→ PROBLEM TO WORK ON: Copy all lines holding the word "processing" from the entries.

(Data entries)
★ ★ ★

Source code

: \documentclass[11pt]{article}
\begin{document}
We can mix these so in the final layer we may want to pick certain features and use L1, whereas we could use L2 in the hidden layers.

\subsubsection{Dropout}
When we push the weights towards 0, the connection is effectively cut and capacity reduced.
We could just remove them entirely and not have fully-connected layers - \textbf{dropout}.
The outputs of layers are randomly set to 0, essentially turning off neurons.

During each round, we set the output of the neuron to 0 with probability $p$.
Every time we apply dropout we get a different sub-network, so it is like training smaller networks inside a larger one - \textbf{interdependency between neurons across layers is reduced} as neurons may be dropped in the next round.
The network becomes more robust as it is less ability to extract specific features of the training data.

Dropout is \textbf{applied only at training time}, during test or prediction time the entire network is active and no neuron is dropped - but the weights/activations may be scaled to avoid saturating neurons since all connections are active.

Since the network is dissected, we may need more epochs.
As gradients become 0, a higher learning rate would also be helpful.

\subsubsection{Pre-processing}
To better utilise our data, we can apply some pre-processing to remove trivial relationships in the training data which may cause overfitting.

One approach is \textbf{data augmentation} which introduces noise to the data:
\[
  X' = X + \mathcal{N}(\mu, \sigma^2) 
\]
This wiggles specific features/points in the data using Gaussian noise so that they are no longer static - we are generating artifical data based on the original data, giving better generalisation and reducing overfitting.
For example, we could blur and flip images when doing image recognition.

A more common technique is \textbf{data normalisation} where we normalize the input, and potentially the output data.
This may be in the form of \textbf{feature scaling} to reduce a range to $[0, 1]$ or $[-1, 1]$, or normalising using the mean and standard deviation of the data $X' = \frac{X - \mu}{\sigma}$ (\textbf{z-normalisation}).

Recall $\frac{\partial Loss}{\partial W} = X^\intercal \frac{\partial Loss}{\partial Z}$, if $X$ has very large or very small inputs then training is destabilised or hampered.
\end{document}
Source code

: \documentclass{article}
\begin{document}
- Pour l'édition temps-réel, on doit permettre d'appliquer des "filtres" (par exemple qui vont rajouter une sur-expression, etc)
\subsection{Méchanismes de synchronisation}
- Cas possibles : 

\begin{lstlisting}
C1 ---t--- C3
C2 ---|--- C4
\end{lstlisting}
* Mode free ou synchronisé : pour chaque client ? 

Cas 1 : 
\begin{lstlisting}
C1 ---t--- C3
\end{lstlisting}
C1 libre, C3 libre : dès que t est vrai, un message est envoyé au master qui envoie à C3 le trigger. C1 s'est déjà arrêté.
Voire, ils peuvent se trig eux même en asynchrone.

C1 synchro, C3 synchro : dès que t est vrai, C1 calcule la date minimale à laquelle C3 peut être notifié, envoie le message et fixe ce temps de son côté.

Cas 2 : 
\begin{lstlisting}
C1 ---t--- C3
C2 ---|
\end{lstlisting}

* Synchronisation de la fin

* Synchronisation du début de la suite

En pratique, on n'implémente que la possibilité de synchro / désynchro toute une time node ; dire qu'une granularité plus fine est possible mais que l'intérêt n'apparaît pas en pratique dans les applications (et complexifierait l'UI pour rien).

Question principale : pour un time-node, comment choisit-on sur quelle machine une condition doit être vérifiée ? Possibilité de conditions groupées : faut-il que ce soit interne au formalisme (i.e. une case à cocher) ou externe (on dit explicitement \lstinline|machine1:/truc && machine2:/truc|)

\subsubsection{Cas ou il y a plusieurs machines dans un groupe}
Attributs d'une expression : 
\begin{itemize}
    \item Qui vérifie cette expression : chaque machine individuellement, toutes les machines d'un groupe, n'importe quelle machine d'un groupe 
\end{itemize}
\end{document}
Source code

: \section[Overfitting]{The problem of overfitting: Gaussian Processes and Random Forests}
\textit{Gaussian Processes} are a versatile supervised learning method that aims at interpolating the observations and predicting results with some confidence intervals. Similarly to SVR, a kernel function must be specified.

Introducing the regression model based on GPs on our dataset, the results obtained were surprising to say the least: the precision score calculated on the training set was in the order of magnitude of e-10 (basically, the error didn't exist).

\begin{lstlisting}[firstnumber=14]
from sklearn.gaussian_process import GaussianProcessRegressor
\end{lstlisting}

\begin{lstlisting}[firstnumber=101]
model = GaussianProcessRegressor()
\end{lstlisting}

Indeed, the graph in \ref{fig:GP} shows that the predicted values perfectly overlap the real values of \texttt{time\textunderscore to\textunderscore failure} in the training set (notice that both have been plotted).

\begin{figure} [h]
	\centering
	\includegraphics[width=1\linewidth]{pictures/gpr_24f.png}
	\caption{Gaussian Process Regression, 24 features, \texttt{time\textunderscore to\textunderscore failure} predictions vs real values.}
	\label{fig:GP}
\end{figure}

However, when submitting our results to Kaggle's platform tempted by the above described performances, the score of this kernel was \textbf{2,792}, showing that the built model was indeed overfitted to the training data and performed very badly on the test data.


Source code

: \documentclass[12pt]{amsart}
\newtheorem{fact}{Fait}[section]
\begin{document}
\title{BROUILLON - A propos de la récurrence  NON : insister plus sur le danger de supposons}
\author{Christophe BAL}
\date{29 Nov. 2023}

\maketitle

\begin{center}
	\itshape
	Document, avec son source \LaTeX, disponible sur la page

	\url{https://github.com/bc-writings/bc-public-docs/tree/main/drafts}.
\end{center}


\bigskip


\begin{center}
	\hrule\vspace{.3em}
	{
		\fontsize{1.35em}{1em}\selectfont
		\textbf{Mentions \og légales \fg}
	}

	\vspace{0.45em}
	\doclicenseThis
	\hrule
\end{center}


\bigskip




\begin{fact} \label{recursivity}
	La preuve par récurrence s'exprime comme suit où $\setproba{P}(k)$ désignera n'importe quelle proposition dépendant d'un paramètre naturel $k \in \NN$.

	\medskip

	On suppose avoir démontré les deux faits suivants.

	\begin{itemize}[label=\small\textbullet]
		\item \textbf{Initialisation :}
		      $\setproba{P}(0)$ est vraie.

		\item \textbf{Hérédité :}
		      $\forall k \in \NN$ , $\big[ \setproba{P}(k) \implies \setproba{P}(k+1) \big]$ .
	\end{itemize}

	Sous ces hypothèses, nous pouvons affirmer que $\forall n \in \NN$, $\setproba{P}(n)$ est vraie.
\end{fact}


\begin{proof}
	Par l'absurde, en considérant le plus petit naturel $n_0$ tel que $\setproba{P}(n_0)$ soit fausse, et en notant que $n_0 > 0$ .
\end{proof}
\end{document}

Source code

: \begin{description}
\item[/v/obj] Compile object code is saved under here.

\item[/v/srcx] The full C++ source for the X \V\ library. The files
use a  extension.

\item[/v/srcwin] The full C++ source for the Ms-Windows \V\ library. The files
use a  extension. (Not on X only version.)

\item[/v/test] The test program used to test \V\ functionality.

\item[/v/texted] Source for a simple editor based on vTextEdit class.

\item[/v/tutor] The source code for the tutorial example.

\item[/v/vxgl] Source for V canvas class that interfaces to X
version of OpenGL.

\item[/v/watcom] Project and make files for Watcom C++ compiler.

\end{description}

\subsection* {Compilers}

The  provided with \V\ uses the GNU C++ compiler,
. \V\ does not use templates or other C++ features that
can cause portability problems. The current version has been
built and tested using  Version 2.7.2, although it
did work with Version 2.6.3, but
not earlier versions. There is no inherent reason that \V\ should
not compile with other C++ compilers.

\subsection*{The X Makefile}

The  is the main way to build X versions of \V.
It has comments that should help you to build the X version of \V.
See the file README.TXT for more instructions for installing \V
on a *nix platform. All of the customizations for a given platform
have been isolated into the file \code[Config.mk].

★ ★ ★

→ RESPONSE TO THIS TASK:
\subsubsection{Pre-processing}
To better utilise our data, we can apply some pre-processing to remove trivial relationships in the training data which may cause overfitting.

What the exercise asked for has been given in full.